* [BRIEF]:
The expected output is exactly the lines below, starting at the line with "Laboratório/Biologia, Siape 1794696." and ending at the line with "Laboratórios, Siape 2139863;", both included; no other line belongs in it.

╭─ PROVIDED INFORMATION

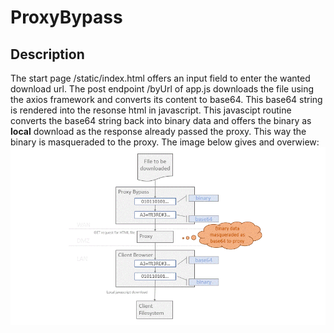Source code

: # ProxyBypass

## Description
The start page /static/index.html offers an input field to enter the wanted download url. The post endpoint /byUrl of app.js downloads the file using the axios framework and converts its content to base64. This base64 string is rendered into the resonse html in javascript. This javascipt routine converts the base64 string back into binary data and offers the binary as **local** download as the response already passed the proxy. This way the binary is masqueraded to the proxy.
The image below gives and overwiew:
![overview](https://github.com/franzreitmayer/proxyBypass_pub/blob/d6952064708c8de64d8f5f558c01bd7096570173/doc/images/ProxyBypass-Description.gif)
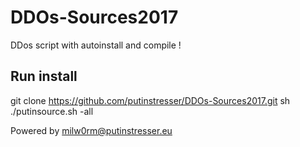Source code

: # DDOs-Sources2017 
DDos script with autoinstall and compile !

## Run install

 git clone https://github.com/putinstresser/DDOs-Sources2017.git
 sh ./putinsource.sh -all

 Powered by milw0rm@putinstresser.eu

╰─
╭─ PROVIDED INFORMATION

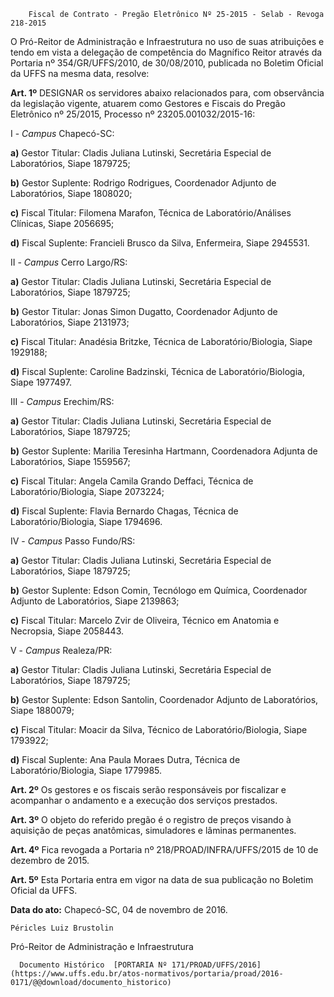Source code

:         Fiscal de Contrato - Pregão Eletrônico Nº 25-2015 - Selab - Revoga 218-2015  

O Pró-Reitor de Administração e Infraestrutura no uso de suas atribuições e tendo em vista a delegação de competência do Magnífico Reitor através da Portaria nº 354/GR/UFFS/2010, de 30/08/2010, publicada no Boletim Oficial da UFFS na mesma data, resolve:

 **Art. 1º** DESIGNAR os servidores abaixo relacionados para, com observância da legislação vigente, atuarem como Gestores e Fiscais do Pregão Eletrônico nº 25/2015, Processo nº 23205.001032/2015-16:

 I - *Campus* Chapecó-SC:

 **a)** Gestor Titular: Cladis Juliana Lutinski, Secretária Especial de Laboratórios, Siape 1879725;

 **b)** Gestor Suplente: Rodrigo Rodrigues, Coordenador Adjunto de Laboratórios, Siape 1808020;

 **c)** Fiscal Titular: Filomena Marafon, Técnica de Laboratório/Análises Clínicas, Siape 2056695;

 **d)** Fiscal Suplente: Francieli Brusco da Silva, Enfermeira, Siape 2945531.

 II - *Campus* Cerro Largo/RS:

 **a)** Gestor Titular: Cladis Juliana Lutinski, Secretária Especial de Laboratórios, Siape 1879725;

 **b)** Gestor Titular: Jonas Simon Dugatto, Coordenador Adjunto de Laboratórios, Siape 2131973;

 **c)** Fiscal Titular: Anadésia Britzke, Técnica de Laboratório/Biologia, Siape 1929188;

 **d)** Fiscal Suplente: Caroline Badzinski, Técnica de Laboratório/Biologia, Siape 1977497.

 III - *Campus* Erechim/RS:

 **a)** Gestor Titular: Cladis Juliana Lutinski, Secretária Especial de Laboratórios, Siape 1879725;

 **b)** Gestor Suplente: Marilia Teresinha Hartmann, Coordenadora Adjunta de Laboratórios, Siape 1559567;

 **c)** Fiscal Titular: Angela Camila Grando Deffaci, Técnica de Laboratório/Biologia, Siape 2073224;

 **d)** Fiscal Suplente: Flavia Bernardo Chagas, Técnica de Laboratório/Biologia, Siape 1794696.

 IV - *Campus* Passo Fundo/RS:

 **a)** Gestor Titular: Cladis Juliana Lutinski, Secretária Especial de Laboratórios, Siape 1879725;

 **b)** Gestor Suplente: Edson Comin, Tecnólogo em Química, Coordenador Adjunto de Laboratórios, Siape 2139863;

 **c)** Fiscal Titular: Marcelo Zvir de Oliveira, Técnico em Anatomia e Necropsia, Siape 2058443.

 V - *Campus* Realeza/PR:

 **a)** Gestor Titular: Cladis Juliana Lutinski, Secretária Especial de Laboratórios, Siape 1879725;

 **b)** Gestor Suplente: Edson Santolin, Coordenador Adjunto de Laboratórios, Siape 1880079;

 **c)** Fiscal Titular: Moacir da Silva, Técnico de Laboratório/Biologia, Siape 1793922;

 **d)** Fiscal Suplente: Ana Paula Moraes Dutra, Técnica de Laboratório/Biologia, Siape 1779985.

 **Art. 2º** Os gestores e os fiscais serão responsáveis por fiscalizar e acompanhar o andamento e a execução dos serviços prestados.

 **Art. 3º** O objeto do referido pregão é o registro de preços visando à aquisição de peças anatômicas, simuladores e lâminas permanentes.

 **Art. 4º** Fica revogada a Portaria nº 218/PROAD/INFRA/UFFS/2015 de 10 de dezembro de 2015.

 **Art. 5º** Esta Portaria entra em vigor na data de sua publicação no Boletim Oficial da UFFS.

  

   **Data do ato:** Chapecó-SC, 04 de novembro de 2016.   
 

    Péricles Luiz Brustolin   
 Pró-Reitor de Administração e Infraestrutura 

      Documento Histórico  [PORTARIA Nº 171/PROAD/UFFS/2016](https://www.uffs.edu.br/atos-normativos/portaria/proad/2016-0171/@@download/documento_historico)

╰─

* [TASK ANSWER]:
 **d)** Fiscal Suplente: Flavia Bernardo Chagas, Técnica de Laboratório/Biologia, Siape 1794696.

 IV - *Campus* Passo Fundo/RS:

 **a)** Gestor Titular: Cladis Juliana Lutinski, Secretária Especial de Laboratórios, Siape 1879725;

 **b)** Gestor Suplente: Edson Comin, Tecnólogo em Química, Coordenador Adjunto de Laboratórios, Siape 2139863;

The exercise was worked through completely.